Concepts of time are deeply embedded in our language, but we can reduce confusion through careful choices of words. For example, the word "completion" implicitly includes the idea of reaching the end of a process while the word "completeness" does not imply anything about processes.


A popular quote from Einstein says “The only reason for time is so that everything doesn't happen at once.” A rewording that comes a little closer to reality is "time, like space, lets you describe reality as separate parts".


I think, therefore it is


The question of whether imagined (mythical, fictional) worlds have any "reality" is partly another artifact of the limitations of language. When using ordinary object-oriented English, the question seems to make sense. When we get beyond object-oriented language and recall that the "real" world it describes is actually a virtual reality in the mind of the describer, imagined worlds start to look more real. Any imagined world is ALSO a virtual reality in the mind of the imaginer. Any individual mind capable of imagining any world is part of the Infinite I AM, so all images of worlds, "real" or "imagined", are parts of eternity.


Identity implications


In some of this section I am reasoning and speculating more than attempting to convey a clear understanding in poorly suited language. I the writer have a strong object-reality sense of identity as the person with this physical body and some grasp of the concept of the Infinite I AM, but I'm only guessing how many layers and levels exist between those.


I suspect the phrase "spirit having a human experience" comes quite close to our object reality. That part of the Infinite that is a human being living in this world is constrained by the limitations of a human body, just as the part of the Infinite that is a less-deeply-thinking animal is constrained by the limitations of that animal body and the part of the Infinite that is a flower is constrained by the limitations of that flower and the part of the Infinite that is a rock is constrained by the limitations of that rock.


I suspect that human limitations block awareness beyond the individual body mostly but not completely. The little bit of the Infinite "I AM" that an individual human "I am" is occasionally aware of can be experienced as mystical awareness, epiphany, memory of other lives, psychometry, precognition of future events, etc., literally ad infinitum. The interpretation depends on how much of what parts of the Infinite was included in the awareness and what programmed filters (neurons) the individual uses to assign meanings.


Reincarnation is an example of filtering. One could describe reincarnation as addiction to matter without being too far off. Since all time-space is in the I AM, the memory of all human lives is in the I AM. An individual human can experience a memory from a body and life other than their current experience. If the interpretive filters (current neurons programmed with dualism) used to understand the experience assume that a separate discrete identity tied to a body is the basis of existence, the natural interpretation is that the current individual has reincarnated and remembered an event from a previous incarnation. If the interpretive filters (current neurons programmed with pantheism) used to understand the experience recognize that the "I am" is a small part of the "I AM", the natural interpretation is that this "I am" briefly expanded its boundaries within the I AM.

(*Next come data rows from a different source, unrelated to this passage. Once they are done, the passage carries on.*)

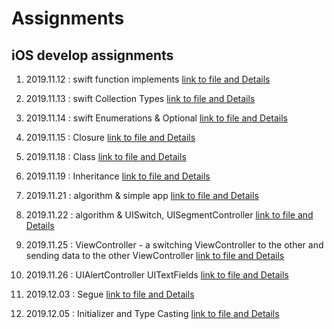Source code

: #  Assignments
## iOS develop assignments

1. 2019.11.12 : swift function implements [link to file and Details](https://github.com/IMSEONGJUN/assignments/tree/master/2019_11_12)

2. 2019.11.13 : swift Collection Types [link to file and Details](https://github.com/IMSEONGJUN/assignments/tree/master/2019_11_13)

3. 2019.11.14 : swift Enumerations & Optional [link to file and Details](https://github.com/IMSEONGJUN/assignments/tree/master/2019_11_14)

4. 2019.11.15 : Closure [link to file and Details](https://github.com/IMSEONGJUN/assignments/tree/master/2019_11_15)

5. 2019.11.18 : Class [link to file and Details](https://github.com/IMSEONGJUN/assignments/tree/master/2019_11_18)

6. 2019.11.19 : Inheritance [link to file and Details](https://github.com/IMSEONGJUN/assignments/tree/master/2019_11_19)

7. 2019.11.21 : algorithm & simple app [link to file and Details](https://github.com/IMSEONGJUN/assignments/tree/master/2019_11_21)

8. 2019.11.22 : algorithm & UISwitch, UISegmentController [link to file and Details](https://github.com/IMSEONGJUN/assignments/tree/master/2019_11_22)

9. 2019.11.25 : ViewController - a switching ViewController to the other and sending data to the other ViewController [link to file and Details](https://github.com/IMSEONGJUN/assignments/tree/master/2019_11_25)

10. 2019.11.26 : UIAlertController UITextFields [link to file and Details](https://github.com/IMSEONGJUN/assignments/tree/master/2019_11_26)

11. 2019.12.03 : Segue [link to file and Details](https://github.com/IMSEONGJUN/assignments/tree/master/2019_12_03)

12. 2019.12.05 : Initializer and Type Casting [link to file and Details](https://github.com/IMSEONGJUN/assignments/tree/master/2019_12_05)
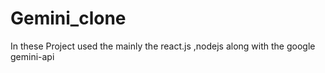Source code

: # Gemini_clone
In these Project used the mainly the react.js ,nodejs along with the google gemini-api
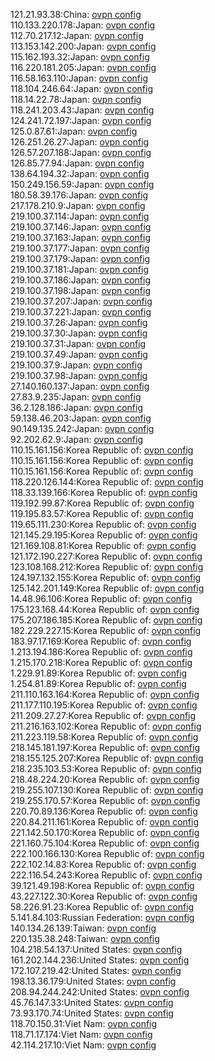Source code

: 121.21.93.38:China: [ovpn config](vpn/121_21_93_38.ovpn)  
110.133.220.178:Japan: [ovpn config](vpn/110_133_220_178.ovpn)  
112.70.217.12:Japan: [ovpn config](vpn/112_70_217_12.ovpn)  
113.153.142.200:Japan: [ovpn config](vpn/113_153_142_200.ovpn)  
115.162.193.32:Japan: [ovpn config](vpn/115_162_193_32.ovpn)  
116.220.181.205:Japan: [ovpn config](vpn/116_220_181_205.ovpn)  
116.58.163.110:Japan: [ovpn config](vpn/116_58_163_110.ovpn)  
118.104.246.64:Japan: [ovpn config](vpn/118_104_246_64.ovpn)  
118.14.22.78:Japan: [ovpn config](vpn/118_14_22_78.ovpn)  
118.241.203.43:Japan: [ovpn config](vpn/118_241_203_43.ovpn)  
124.241.72.197:Japan: [ovpn config](vpn/124_241_72_197.ovpn)  
125.0.87.61:Japan: [ovpn config](vpn/125_0_87_61.ovpn)  
126.251.26.27:Japan: [ovpn config](vpn/126_251_26_27.ovpn)  
126.57.207.188:Japan: [ovpn config](vpn/126_57_207_188.ovpn)  
126.85.77.94:Japan: [ovpn config](vpn/126_85_77_94.ovpn)  
138.64.194.32:Japan: [ovpn config](vpn/138_64_194_32.ovpn)  
150.249.156.59:Japan: [ovpn config](vpn/150_249_156_59.ovpn)  
180.58.39.176:Japan: [ovpn config](vpn/180_58_39_176.ovpn)  
217.178.210.9:Japan: [ovpn config](vpn/217_178_210_9.ovpn)  
219.100.37.114:Japan: [ovpn config](vpn/219_100_37_114.ovpn)  
219.100.37.146:Japan: [ovpn config](vpn/219_100_37_146.ovpn)  
219.100.37.163:Japan: [ovpn config](vpn/219_100_37_163.ovpn)  
219.100.37.177:Japan: [ovpn config](vpn/219_100_37_177.ovpn)  
219.100.37.179:Japan: [ovpn config](vpn/219_100_37_179.ovpn)  
219.100.37.181:Japan: [ovpn config](vpn/219_100_37_181.ovpn)  
219.100.37.186:Japan: [ovpn config](vpn/219_100_37_186.ovpn)  
219.100.37.198:Japan: [ovpn config](vpn/219_100_37_198.ovpn)  
219.100.37.207:Japan: [ovpn config](vpn/219_100_37_207.ovpn)  
219.100.37.221:Japan: [ovpn config](vpn/219_100_37_221.ovpn)  
219.100.37.26:Japan: [ovpn config](vpn/219_100_37_26.ovpn)  
219.100.37.30:Japan: [ovpn config](vpn/219_100_37_30.ovpn)  
219.100.37.31:Japan: [ovpn config](vpn/219_100_37_31.ovpn)  
219.100.37.49:Japan: [ovpn config](vpn/219_100_37_49.ovpn)  
219.100.37.9:Japan: [ovpn config](vpn/219_100_37_9.ovpn)  
219.100.37.98:Japan: [ovpn config](vpn/219_100_37_98.ovpn)  
27.140.160.137:Japan: [ovpn config](vpn/27_140_160_137.ovpn)  
27.83.9.235:Japan: [ovpn config](vpn/27_83_9_235.ovpn)  
36.2.128.186:Japan: [ovpn config](vpn/36_2_128_186.ovpn)  
59.138.46.203:Japan: [ovpn config](vpn/59_138_46_203.ovpn)  
90.149.135.242:Japan: [ovpn config](vpn/90_149_135_242.ovpn)  
92.202.62.9:Japan: [ovpn config](vpn/92_202_62_9.ovpn)  
110.15.161.156:Korea Republic of: [ovpn config](vpn/110_15_161_156.ovpn)  
110.15.161.156:Korea Republic of: [ovpn config](vpn/110_15_161_156.ovpn)  
110.15.161.156:Korea Republic of: [ovpn config](vpn/110_15_161_156.ovpn)  
118.220.126.144:Korea Republic of: [ovpn config](vpn/118_220_126_144.ovpn)  
118.33.139.166:Korea Republic of: [ovpn config](vpn/118_33_139_166.ovpn)  
119.192.99.87:Korea Republic of: [ovpn config](vpn/119_192_99_87.ovpn)  
119.195.83.57:Korea Republic of: [ovpn config](vpn/119_195_83_57.ovpn)  
119.65.111.230:Korea Republic of: [ovpn config](vpn/119_65_111_230.ovpn)  
121.145.29.195:Korea Republic of: [ovpn config](vpn/121_145_29_195.ovpn)  
121.169.108.81:Korea Republic of: [ovpn config](vpn/121_169_108_81.ovpn)  
121.172.190.227:Korea Republic of: [ovpn config](vpn/121_172_190_227.ovpn)  
123.108.168.212:Korea Republic of: [ovpn config](vpn/123_108_168_212.ovpn)  
124.197.132.155:Korea Republic of: [ovpn config](vpn/124_197_132_155.ovpn)  
125.142.201.149:Korea Republic of: [ovpn config](vpn/125_142_201_149.ovpn)  
14.48.96.106:Korea Republic of: [ovpn config](vpn/14_48_96_106.ovpn)  
175.123.168.44:Korea Republic of: [ovpn config](vpn/175_123_168_44.ovpn)  
175.207.186.185:Korea Republic of: [ovpn config](vpn/175_207_186_185.ovpn)  
182.229.227.15:Korea Republic of: [ovpn config](vpn/182_229_227_15.ovpn)  
183.97.17.169:Korea Republic of: [ovpn config](vpn/183_97_17_169.ovpn)  
1.213.194.186:Korea Republic of: [ovpn config](vpn/1_213_194_186.ovpn)  
1.215.170.218:Korea Republic of: [ovpn config](vpn/1_215_170_218.ovpn)  
1.229.91.89:Korea Republic of: [ovpn config](vpn/1_229_91_89.ovpn)  
1.254.81.89:Korea Republic of: [ovpn config](vpn/1_254_81_89.ovpn)  
211.110.163.164:Korea Republic of: [ovpn config](vpn/211_110_163_164.ovpn)  
211.177.110.195:Korea Republic of: [ovpn config](vpn/211_177_110_195.ovpn)  
211.209.27.27:Korea Republic of: [ovpn config](vpn/211_209_27_27.ovpn)  
211.216.163.102:Korea Republic of: [ovpn config](vpn/211_216_163_102.ovpn)  
211.223.119.58:Korea Republic of: [ovpn config](vpn/211_223_119_58.ovpn)  
218.145.181.197:Korea Republic of: [ovpn config](vpn/218_145_181_197.ovpn)  
218.155.125.207:Korea Republic of: [ovpn config](vpn/218_155_125_207.ovpn)  
218.235.103.53:Korea Republic of: [ovpn config](vpn/218_235_103_53.ovpn)  
218.48.224.20:Korea Republic of: [ovpn config](vpn/218_48_224_20.ovpn)  
219.255.107.130:Korea Republic of: [ovpn config](vpn/219_255_107_130.ovpn)  
219.255.170.57:Korea Republic of: [ovpn config](vpn/219_255_170_57.ovpn)  
220.70.89.136:Korea Republic of: [ovpn config](vpn/220_70_89_136.ovpn)  
220.84.211.161:Korea Republic of: [ovpn config](vpn/220_84_211_161.ovpn)  
221.142.50.170:Korea Republic of: [ovpn config](vpn/221_142_50_170.ovpn)  
221.160.75.104:Korea Republic of: [ovpn config](vpn/221_160_75_104.ovpn)  
222.100.166.130:Korea Republic of: [ovpn config](vpn/222_100_166_130.ovpn)  
222.102.14.83:Korea Republic of: [ovpn config](vpn/222_102_14_83.ovpn)  
222.116.54.243:Korea Republic of: [ovpn config](vpn/222_116_54_243.ovpn)  
39.121.49.198:Korea Republic of: [ovpn config](vpn/39_121_49_198.ovpn)  
43.227.122.30:Korea Republic of: [ovpn config](vpn/43_227_122_30.ovpn)  
58.226.91.23:Korea Republic of: [ovpn config](vpn/58_226_91_23.ovpn)  
5.141.84.103:Russian Federation: [ovpn config](vpn/5_141_84_103.ovpn)  
140.134.26.139:Taiwan: [ovpn config](vpn/140_134_26_139.ovpn)  
220.135.38.248:Taiwan: [ovpn config](vpn/220_135_38_248.ovpn)  
104.218.54.137:United States: [ovpn config](vpn/104_218_54_137.ovpn)  
161.202.144.236:United States: [ovpn config](vpn/161_202_144_236.ovpn)  
172.107.219.42:United States: [ovpn config](vpn/172_107_219_42.ovpn)  
198.13.36.179:United States: [ovpn config](vpn/198_13_36_179.ovpn)  
208.94.244.242:United States: [ovpn config](vpn/208_94_244_242.ovpn)  
45.76.147.33:United States: [ovpn config](vpn/45_76_147_33.ovpn)  
73.93.170.74:United States: [ovpn config](vpn/73_93_170_74.ovpn)  
118.70.150.31:Viet Nam: [ovpn config](vpn/118_70_150_31.ovpn)  
118.71.17.174:Viet Nam: [ovpn config](vpn/118_71_17_174.ovpn)  
42.114.217.10:Viet Nam: [ovpn config](vpn/42_114_217_10.ovpn)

I have sometimes heard questions about where or what the individual is before birth. This is a strictly time/space object-reality question. Any individual was, is, and forever will be part of the I AM.


When discussing apparently discrete physical objects or consciousnesses, I try to avoid phrases like "extension of the infinite" or "connected to the infinite". It's like saying my fingers are extensions of or connected to my body instead of saying my fingers are part of my body. Since the I AM is totality, there is nothing else. An extension requires somewhere else to extend. A connection requires more than one item to connect. I prefer phrases like "aspect of the infinite" and "facet of the infinite", both of which suggest looking at a part of a whole.


Even the terms incarnation and manifestation are iffy: the noun meanings might pass but these words are also verbs suggesting separateness & change.


One can describe parts of a whole without using language suggesting that the part is not within the whole. The whole still EXISTS as a whole no matter how many different ways we chose to DESCRIBE parts of it. I can say that my fingers and hands sense the shapes of keys and keyboard and feel motions and pressures as I type this, yet my fingers, hands and arms are still parts of my body as I type.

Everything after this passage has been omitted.